YES, BY THE TABLE.– Can the table pick up blocks?
NO.– Can a pyramid be supported by a block?
YES.– Can a pyramid support a pyramid?
I DON’T KNOW.– Stack up two pyramids.
(trying) I CAN’T.
Winograd’s project represents a pivotal point in the history of AI research. Earlier efforts were significantly more ambitious; Herbert Simon and Alan Newell’s “General Problem Solver,” introduced in 1958, was presented not just as a method for achieving human-like behavior, but also as a descriptive model for human cognition. As became the norm for early AI research, Simon and Newell reduced the problem to one of search. Given an initial state and a desired end state, the Solver would search through all possible sequences of actions until it found one that led to that end state. Since the branching factor of the search tree would be very high — you can, in most situations, do almost anything — the Solver would need to use heuristics (from the Greek heureka, as in “I’ve found it!”) to determine which actions were likely to be useful in a given situation.
Having described the engine for thought, all that remained was “knowledge engineering:” creating a repository of possible actions and relevant heuristics for all aspects of human life. This, unfortunately, proved harder than expected. As various knowledge engineering projects stalled, researchers focused on problem solving within “microworlds:” virtual environments where the state was easily represented, and the possible actions easily enumerated. Winograd’s microworld was the greatest ever created; SHRDLU’s mastery of its environment, and the subset of the English language that could be used to describe it, was self-evident.
Still, it wasn’t clear how to turn a microworld into something more useful; the boundaries of SHRDLU’s environment were relied upon at every level of its implementation. Hubert Dreyfus, a professor of philosophy and leading critic of early AI research, characterized these projects as “ad hoc solutions [for] cleverly chosen problems, which give the illusion of complex intellectual activity.” Ultimately, Dreyfus was proven right; every attempt to generalize or stitch together these projects failed.
What came next is a familiar story: funding for research dried up in the mid-1970s, marking the beginning of the AI Winter.

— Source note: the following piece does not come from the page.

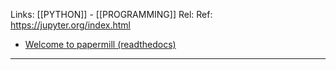 Links: [[PYTHON]] - [[PROGRAMMING]]
Rel: 
Ref: https://jupyter.org/index.html
- [Welcome to papermill (readthedocs)](https://papermill.readthedocs.io/en/latest/index.html)

---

After some failed attempts in the 1980s to commercialize past research by selling so-called “expert systems,” the field lay dormant for decades before the resurgence of the statistical techniques generally referred to as “machine learning.”
Generally, this era in AI research is seen as a historical curiosity; a group of researchers made wildly optimistic predictions about what they could achieve and failed. What could they possibly have to teach us? Surely it’s better to look forward to the bleeding edge of research than back at these abandoned microworlds.
We must acknowledge, however, the astonishing sophistication of Winograd’s SHRDLU when compared to modern conversational agents. These agents operate on a model called “slots and intents”, which is effectively Mad-Libs in reverse. Given some text from the user (the utterance), the system identifies the corresponding template (the intent), and then extracts out pieces of the utterance (the slots). These pieces are then fed into a function which performs the task associated with the intent.
If, for example, we had a function order_pizza(size, toppings)
, a slots-and-intents framework can easily provide a mapping between “order me a medium pizza with pepperoni and mushrooms” and order_pizza("medium", ["pepperoni", "mushrooms"])
. It allows us to separate linguistic concerns from the actual business logic required to order a pizza. But consider the second utterance from the conversation with SHRDLU:
Find a block which is taller than the one you are holding and put it into the box.
This utterance is difficult to model as an intent for a number of reasons. It describes two actions, but since every intent maps onto a single function, we’d have to define a compound function find_block_and_put_into_box(...)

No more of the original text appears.